You need to edit cidfmap (/ghostpdl/Resource/Init/cidfmap) as I mentioned in Comment #1. The format of the CIDFont records is described in the file.

If you are using a version of Ghostscript which uses a ROM file system, then you will need to use the -I switch to Include the directory containing cidfmap in the search path, otherwise GS will use the built-in ROM version of the file, which obviously won't contain your substitute.
Comment 6 clark 2019-08-12 14:37:11 UTC
I'm on Debian 10 Buster.. have installed it via apt-get install ghostscript
Comment 7 Ken Sharp 2019-08-12 14:49:17 UTC
(In reply to clark from comment #6)
> I'm on Debian 10 Buster.. have installed it via apt-get install ghostscript

Then yes, you are getting a package. There may or may not be differences in what the package supplies, compared to vanilla Ghostscript.

Obviously we only support our code. When I run your test (but without -sFONTPATH) I don't get the same result you do (its not completely correct but its not as wildly wrong either).

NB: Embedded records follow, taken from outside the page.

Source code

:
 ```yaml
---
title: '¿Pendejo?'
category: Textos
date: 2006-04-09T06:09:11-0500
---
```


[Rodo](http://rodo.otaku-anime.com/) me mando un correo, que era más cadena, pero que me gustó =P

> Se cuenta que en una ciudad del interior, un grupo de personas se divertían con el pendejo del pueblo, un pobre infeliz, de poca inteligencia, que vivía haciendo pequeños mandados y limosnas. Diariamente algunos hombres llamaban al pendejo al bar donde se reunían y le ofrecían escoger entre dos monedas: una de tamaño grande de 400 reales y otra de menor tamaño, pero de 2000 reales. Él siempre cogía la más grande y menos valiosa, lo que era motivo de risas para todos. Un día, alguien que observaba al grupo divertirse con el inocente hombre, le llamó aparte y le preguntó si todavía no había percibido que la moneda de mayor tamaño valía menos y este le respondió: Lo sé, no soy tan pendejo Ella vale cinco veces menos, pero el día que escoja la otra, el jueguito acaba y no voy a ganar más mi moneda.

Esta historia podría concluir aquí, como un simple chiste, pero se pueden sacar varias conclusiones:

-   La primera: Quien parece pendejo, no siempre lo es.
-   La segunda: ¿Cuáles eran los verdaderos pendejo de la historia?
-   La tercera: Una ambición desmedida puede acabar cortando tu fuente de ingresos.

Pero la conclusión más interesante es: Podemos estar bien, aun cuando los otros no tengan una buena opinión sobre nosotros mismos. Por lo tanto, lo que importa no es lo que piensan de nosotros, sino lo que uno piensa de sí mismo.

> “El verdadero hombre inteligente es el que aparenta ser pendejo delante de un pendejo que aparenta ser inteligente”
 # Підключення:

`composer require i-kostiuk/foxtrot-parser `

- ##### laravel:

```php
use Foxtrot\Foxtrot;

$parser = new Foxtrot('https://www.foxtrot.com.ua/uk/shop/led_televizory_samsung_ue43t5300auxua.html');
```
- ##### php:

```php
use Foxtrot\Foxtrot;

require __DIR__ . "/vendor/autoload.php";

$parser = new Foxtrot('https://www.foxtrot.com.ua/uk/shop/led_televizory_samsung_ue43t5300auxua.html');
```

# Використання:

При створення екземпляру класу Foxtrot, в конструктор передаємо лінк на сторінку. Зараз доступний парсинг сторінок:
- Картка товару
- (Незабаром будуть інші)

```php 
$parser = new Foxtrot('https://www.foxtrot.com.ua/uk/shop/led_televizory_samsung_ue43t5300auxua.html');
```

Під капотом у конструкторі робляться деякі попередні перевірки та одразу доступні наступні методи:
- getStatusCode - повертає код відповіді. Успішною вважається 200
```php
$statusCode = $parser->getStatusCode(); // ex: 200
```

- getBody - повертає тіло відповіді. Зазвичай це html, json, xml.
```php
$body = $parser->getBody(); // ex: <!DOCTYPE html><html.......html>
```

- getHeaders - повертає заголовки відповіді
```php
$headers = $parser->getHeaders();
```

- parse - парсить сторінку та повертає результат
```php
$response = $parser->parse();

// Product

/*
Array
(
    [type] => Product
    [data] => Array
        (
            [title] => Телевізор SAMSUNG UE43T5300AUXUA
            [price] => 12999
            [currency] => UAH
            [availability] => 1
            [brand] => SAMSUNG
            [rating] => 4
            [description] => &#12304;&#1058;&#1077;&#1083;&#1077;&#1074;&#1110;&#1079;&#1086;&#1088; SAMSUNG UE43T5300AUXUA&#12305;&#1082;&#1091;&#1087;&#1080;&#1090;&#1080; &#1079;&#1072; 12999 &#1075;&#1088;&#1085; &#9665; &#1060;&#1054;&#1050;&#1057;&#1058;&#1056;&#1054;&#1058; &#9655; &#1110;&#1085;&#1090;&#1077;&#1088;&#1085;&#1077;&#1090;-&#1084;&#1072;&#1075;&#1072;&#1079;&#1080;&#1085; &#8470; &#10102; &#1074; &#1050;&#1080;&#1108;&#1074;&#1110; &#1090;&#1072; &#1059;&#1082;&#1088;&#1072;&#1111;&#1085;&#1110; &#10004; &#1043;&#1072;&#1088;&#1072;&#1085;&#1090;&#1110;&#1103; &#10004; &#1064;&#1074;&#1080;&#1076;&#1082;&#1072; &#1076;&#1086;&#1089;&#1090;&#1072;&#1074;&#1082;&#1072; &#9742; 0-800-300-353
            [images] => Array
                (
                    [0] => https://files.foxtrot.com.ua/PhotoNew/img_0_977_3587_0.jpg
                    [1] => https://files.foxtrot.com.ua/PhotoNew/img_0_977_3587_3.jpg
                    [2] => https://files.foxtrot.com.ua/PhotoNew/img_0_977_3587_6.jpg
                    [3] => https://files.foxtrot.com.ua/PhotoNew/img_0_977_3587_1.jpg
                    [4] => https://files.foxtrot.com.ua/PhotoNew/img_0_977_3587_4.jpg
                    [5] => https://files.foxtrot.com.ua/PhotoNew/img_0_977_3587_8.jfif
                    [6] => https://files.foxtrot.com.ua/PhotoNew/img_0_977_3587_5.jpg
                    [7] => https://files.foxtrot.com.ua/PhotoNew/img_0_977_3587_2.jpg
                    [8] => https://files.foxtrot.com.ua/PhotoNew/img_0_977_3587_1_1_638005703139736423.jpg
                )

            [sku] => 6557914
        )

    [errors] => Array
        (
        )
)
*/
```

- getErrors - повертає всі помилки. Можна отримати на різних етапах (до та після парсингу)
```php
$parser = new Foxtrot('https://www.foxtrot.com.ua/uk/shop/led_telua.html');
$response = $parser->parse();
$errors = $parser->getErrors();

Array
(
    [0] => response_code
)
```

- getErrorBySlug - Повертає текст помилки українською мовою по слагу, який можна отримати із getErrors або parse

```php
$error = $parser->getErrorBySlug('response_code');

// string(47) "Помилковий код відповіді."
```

This suggests that there's something about the package which is causing the difference, or just barely possibly the presence of -sFONTPATH. I can't help you with either of those since I don't have the specific package and don't know what was done to it, nor do I have your specific fonts.

You can always download the Ghostscript source and build from that, which is what I'm doing, or you can try without -sFONTPATH and see if that helps, or you can try supplying a correct substittue for the missing CIDFonts.

There's nothing further we can do with this though, the basic explanation for your problem is in comment #1.
Comment 8 Chris Liddell (chrisl) 2019-08-12 15:22:29 UTC
The DroidSansFallback.ttf on Ubuntu (I assume it's the same as Debian's) isn't the same as the one we ship, so I'm guessing the glyph ordering is different, hence the difference.
Comment 9 clark 2019-08-12 21:32:06 UTC
how do I find the maintainer of the reposity package? :)
Comment 10 Chris Liddell (chrisl) 2019-08-13 06:31:45 UTC
(In reply to clark from comment #9)
> how do I find the maintainer of the reposity package? :)

Google? It lands on:
https://packages.debian.org/sid/ghostscript

FWIW, as Ken observed, even with our DroidSans, there are still glyphs that are not as intended. You would *probably* get closer to the intended output by creating a cidfmap file with substitutions for Arial and Arial,Bold (IIRC).